生物谷报道:启动环(trigger loop,TL)结构是真核生物和原核生物RNA聚合酶中的一个高度保守区域,但它在转录过程的确切功能目前还不甚了解。美国斯坦福大学的Kaplan等人的最新研究发现,TL在底物选择过程中发挥重要功能,是真菌毒素α鹅膏覃碱(α-amanitin)的直接作用位点。该研究结果发表于6月5日的《分子细胞》(Molecular Cell)上。
以往研究表明,TL结构直接与新合成RNA的3'端和NTP相互作用,其中一个保守的组氨酸残基直接与NTP底物相结合。Kaplan等人用其他氨基酸替代酿酒酵母RNA聚合酶Ⅱ中TL结构中的His1085残基,结果导致酿酒酵母表现出严重的生长缺陷,甚至无法存活。离体实验表明,His1085能够选择正确的NTP底物,该位点变异后,聚合酶Ⅱ掺入错误的NTP底物和2'dNTP底物的可能性大大增加。
α鹅膏覃碱能够抑制RNA聚合酶Ⅱ的延伸速率,降低其底物选择性,但His1085被替代后的RNA聚合酶Ⅱ对α鹅膏覃碱则具有较高的抗性。研究人员进一步研究了纯化的RNA聚合酶-α鹅膏覃碱复合体的晶体结构,发现α鹅膏覃碱和TL结构间存在直接的相互作用。因此,研究人员认为,α鹅膏覃碱通过直接作用于TL结构而降低RNA聚合酶Ⅱ的速率和保真度。

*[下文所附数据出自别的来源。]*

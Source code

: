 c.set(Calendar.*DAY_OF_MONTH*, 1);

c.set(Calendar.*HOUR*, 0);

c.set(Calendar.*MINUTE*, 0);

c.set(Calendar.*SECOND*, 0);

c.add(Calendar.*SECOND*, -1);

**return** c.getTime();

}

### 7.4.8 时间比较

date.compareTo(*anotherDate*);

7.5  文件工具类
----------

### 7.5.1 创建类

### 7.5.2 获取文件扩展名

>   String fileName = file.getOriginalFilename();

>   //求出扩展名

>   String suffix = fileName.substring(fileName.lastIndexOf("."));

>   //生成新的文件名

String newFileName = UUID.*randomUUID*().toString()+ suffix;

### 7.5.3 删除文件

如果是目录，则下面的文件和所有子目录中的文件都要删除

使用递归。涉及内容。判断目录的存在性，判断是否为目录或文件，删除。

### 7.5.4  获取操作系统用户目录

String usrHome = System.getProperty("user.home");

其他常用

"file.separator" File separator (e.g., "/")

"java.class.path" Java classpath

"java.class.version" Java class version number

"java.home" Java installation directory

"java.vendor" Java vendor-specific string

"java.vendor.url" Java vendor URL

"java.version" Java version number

(生物谷www.bioon.com)
生物谷推荐原始出处:
Molecular Cell,Vol 30, 547-556, 05 June 2008,Craig D. Kaplan, Roger D. Kornberg
The RNA Polymerase II Trigger Loop Functions in Substrate Selection and Is Directly Targeted by α-Amanitin
Craig D. Kaplan,1, Karl-Magnus Larsson,1 and Roger D. Kornberg1
1 Department of Structural Biology, Stanford University, Stanford, CA 94305, USA
Corresponding author
Summary
Structural, biochemical, and genetic studies have led to proposals that a mobile element of multisubunit RNA polymerases, the Trigger Loop (TL), plays a critical role in catalysis and can be targeted by antibiotic inhibitors. Here we present evidence that the Saccharomyces cerevisiae RNA Polymerase II (Pol II) TL participates in substrate selection. Amino acid substitutions within the Pol II TL preferentially alter substrate usage and enzyme fidelity, as does inhibition of transcription by α-amanitin. Finally, substitution of His1085 in the TL specifically renders Pol II highly resistant to α-amanitin, indicating a functional interaction between His1085 and α-amanitin that is supported by rerefinement of an α-amanitin-Pol II crystal structure. We propose that α-amanitin-inhibited Pol II elongation, which is slow and exhibits reduced substrate selectivity, results from direct α-amanitin interference with the TL.